Ambos setores também passam a elaborar um perigoso discurso no qual a questão do aborto concerne apenas à esfera privada, da vida particular da mulher e da religião, como chega a colocar a reconhecida intelectual petista Marilena Chauí para, por esta via, defender este básico direito das mulheres. Temos que ter claro que esta “tática” de discurso para supostamente reabrir a discussão sobre o aborto após uma ofensiva reacionária contra este direito no período eleitoral, é um retrocesso na luta contra a opressão. Este argumento corrobora com a ideologia burguesa de que as questões que envolvem a opressão às mulheres concernem apenas ao âmbito privado, aumentando a pressão sobre as mulheres que hoje são julgadas criminal e moralmente pela prática do aborto. Esta ideologia é a mesma que continua obrigando milhões de mulheres a cumprir com a dupla ou tripla jornada de trabalho, encaradas como trabalho individual, não remunerado e a serviço apenas da maior ganância capitalista. Não devemos aceitar este discurso político e moral enquanto milhares de mulheres são mortas ou sofrem com a prática do aborto ilegal e inseguro!

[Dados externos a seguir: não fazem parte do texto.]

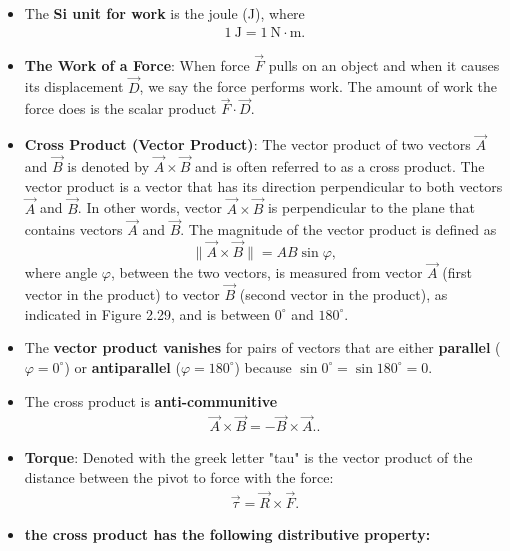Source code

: \documentclass{report}
\begin{document}
\begin{itemize}
    \item The \textbf{Si unit for work} is the joule (J), where 
        \begin{align*}
            1\ \text{J} = 1\ \text{N} \cdot \text{m} 
        .\end{align*}
    \item \textbf{The Work of a Force}: When force $\vec{F}$ pulls on an object and when it causes its displacement $\vec{D}$, we say the force performs work. The amount of work the force does is the scalar product $\vec{F} \cdot \vec{D}$.
    \item \textbf{Cross Product (Vector Product)}: 
        The vector product of two vectors $\vec{A}$ and $\vec{B}$ is denoted by $\vec{A} \times \vec{B}$ and is often referred to as a cross product. The vector product is a vector that has its direction perpendicular to both vectors $\vec{A}$ and $\vec{B}$. In other words, vector $\vec{A} \times \vec{B}$ is perpendicular to the plane that contains vectors $\vec{A}$ and $\vec{B}$. The magnitude of the vector product is defined as
        \begin{equation}
            \lVert \vec{A} \times \vec{B} \rVert = AB \sin \varphi,
        \end{equation}
        where angle $\varphi$, between the two vectors, is measured from vector $\vec{A}$ (first vector in the product) to vector $\vec{B}$ (second vector in the product), as indicated in Figure 2.29, and is between $0^\circ$ and $180^\circ$.
    \item     The \textbf{vector product vanishes} for pairs of vectors that are either \textbf{parallel} ($\varphi=0^\circ$) or \textbf{antiparallel} ($\varphi=180^\circ$) because $\sin 0^\circ = \sin 180^\circ = 0$.
    \item The cross product is \textbf{anti-communitive}
        \begin{align*}
            \vec{A} \times \vec{B} = -\vec{B} \times \vec{A}.
        .\end{align*}
    \item \textbf{Torque}: Denoted with the greek letter "tau" is the vector product of the distance between the pivot to force with the force:
        \begin{align*}
            \vec{\tau} = \vec{R} \times \vec{F}
        .\end{align*}
    \item \textbf{the cross product has the following distributive property:}
        \begin{align*}

\end{align*}
\end{itemize}
\end{document}
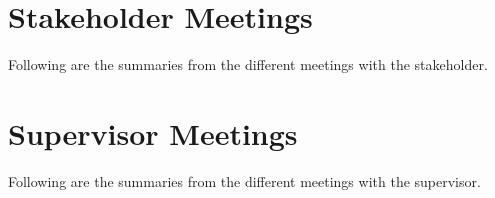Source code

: \documentclass[BSP,english,oneside]{ntnuthesis/ntnubachelorthesis}
\begin{document}
\chapter{Stakeholder Meetings}
\label{chap:appendix_stakeholder_meetings}
Following are the summaries from the different meetings with the stakeholder.





\chapter{Supervisor Meetings}
\label{chap:appendix_supervisor_meetings}
Following are the summaries from the different meetings with the supervisor.




\end{document}
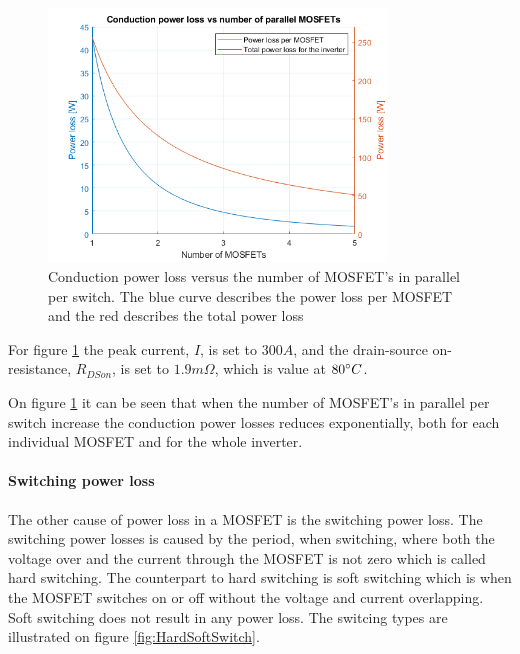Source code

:     \begin{figure}[H]
		\centering
		\includegraphics[width=0.8\textwidth]{pictures/hardware/Power_Board/Conduction_loss.png}
		\caption{Conduction power loss versus the number of MOSFET's in parallel per switch. The blue curve describes the power loss per MOSFET and the red describes the total power loss}
		\label{fig:ConductionLoss}
	\end{figure} 

For figure \ref{fig:ConductionLoss} the peak current, $I$, is set to $300 A$, and the drain-source on-resistance, $R_{DSon}$, is set to ${1.9 m \Omega}$, which is value at $80 \degree C$. \cite{mosfet}

On figure \ref{fig:ConductionLoss} it can be seen that when the number of MOSFET's in parallel per switch increase the conduction power losses reduces exponentially, both for each individual MOSFET and for the whole inverter.

\paragraph{Switching power loss}
\label{sec:switching_power_loss}
The other cause of power loss in a MOSFET is the switching power loss. The switching power losses is caused by the period, when switching, where both the voltage over and the current through the MOSFET is not zero which is called hard switching. The counterpart to hard switching is soft switching which is when the MOSFET switches on or off without the voltage and current overlapping. Soft switching does not result in any power loss. The switcing types are illustrated on figure \ref{fig:HardSoftSwitch}.

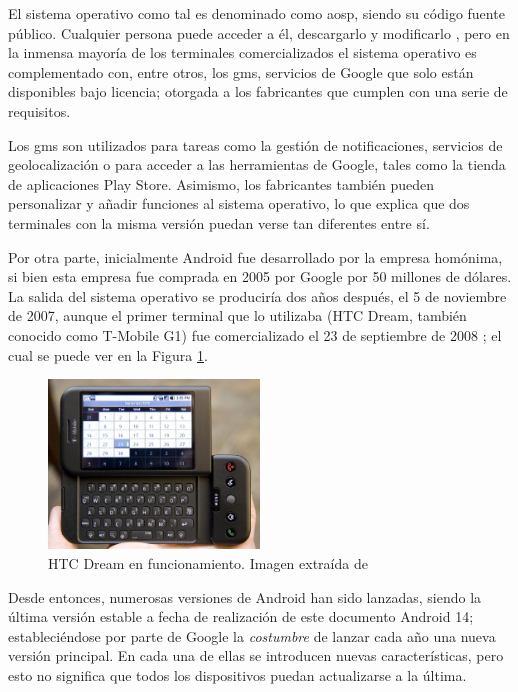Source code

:         El sistema operativo como tal es denominado como \gls{aosp}, siendo su código fuente público. Cualquier persona puede acceder a él, descargarlo y modificarlo \cite{collado_que_2022}, pero en la inmensa mayoría de los terminales comercializados el sistema operativo es complementado con, entre otros, los \gls{gms}, servicios de Google que solo están disponibles bajo licencia; otorgada a los fabricantes que cumplen con una serie de requisitos. 

        Los \gls{gms} son utilizados para tareas como la gestión de notificaciones, servicios de geolocalización o para acceder a las herramientas de Google, tales como la tienda de aplicaciones Play Store. Asimismo, los fabricantes también pueden personalizar y añadir funciones al sistema operativo, lo que explica que dos terminales con la misma versión puedan verse tan diferentes entre sí. 
        
        Por otra parte, inicialmente Android fue desarrollado por la empresa homónima, si bien esta empresa fue comprada en 2005 por Google por 50 millones de dólares. La salida del sistema operativo se produciría dos años después, el 5 de noviembre de 2007, aunque el primer terminal que lo utilizaba (HTC Dream, también conocido como 
        T-Mobile G1) fue comercializado el 23 de septiembre de 2008 \cite{adeva_android_2023} \cite{marquez_asi_2022}; el cual se puede ver en la Figura \ref{figure:android:htc_dream}.

        \begin{figure}[h]
            \centering
            \includegraphics[width=0.5\textwidth]{figures/HTC Dream.jpg}
            \caption[HTC Dream en funcionamiento.]{HTC Dream en funcionamiento. Imagen extraída de \cite{oryl_t-mobile_2008}}
            \label{figure:android:htc_dream}
        \end{figure}

        Desde entonces, numerosas versiones de Android han sido lanzadas, siendo la última versión estable a fecha de realización de este documento Android 14; estableciéndose por parte de Google la \textit{costumbre} de lanzar cada año una nueva versión principal. En cada una de ellas se introducen nuevas características, pero esto no significa que todos los dispositivos puedan actualizarse a la última.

Por uma ampla e massiva campanha democrática pela legalização e descriminalização do aborto

Estas questões mostram como as mulheres, jovens e trabalhadoras, não devem ter ilusões no governo de Dilma por esta ser uma mulher. A luta pelo direito ao aborto e pelos direitos das mulheres deve ser uma luta massiva e deve ultrapassar os marcos da mera pressão parlamentar, como articulam ministras, intelectuais e organizações de mulheres governistas, que apóiam o governo ao mesmo tempo que impedem a ampla mobilização pelos reais direitos das mulheres.

Há que levantar a imediata defesa da legalização e descriminalização do aborto para evitar o atual genocídio das mulheres. Abre-se um momento importante para a luta por este direito. É necessária a mais ampla mobilização a partir das organizações de mulheres, dos sindicatos e entidades estudantis pela legalização e descriminalização do aborto. A partir da organização das mulheres em seus locais de trabalho e estudo, da CSP-Conlutas, da ANEL, da esquerda da UNE, da Intersindical deve-se exigir que as grandes centrais e entidades estudantis preparem desde já o 8 de março com uma jornada de mobilização e de ampla e massiva campanha democrática pelo direito ao aborto livre, legal, seguro, gratuito e garantido pelo estado para que as mulheres não morram; por anticoncepcionais gratuitos para não abortar; por educação sexual nas escolas para prevenir. Abaixo o acordo Brasil-vaticano: basta da intervenção da Igreja sobre nossos corpos! Arquivamento imediato de todos os projetos de lei que visam aumentar as penas e criminalizar ainda mais a prática do aborto. Por um sistema de saúde 100% estatal, que possa atender toda a população e gerido sob controle das/os trabalhadoras/es e usuárias/os!

1- Tatau Godinho, em entrevista à Carta Capital, novembro 2010
2- Rosane Silva, “Lutar sempre! Desistir jamais!”, 22/11/2010
3- Dados a seguir de duas pesquisas do IPEA: “PNAD 2009, primeiras análises, tendências demográficas”; e “Trabalho doméstico remunerado: desigualdades de gênero e raça”
4- Para homens o índice é de 49,6%
5- “Ora, uma imprensa que está defendendo a liberdade de expressão,(...)o espaço público, (...)a opinião pública, (...)a liberdade de pensamento, como é que pode embarcar na entrada em cena como tema eleitoral de uma questão que pertence ao espaço privado, e é uma questão de religião, que é o aborto?”, Marilena Chauí em entrevista na Caros Amigos, dez/2010.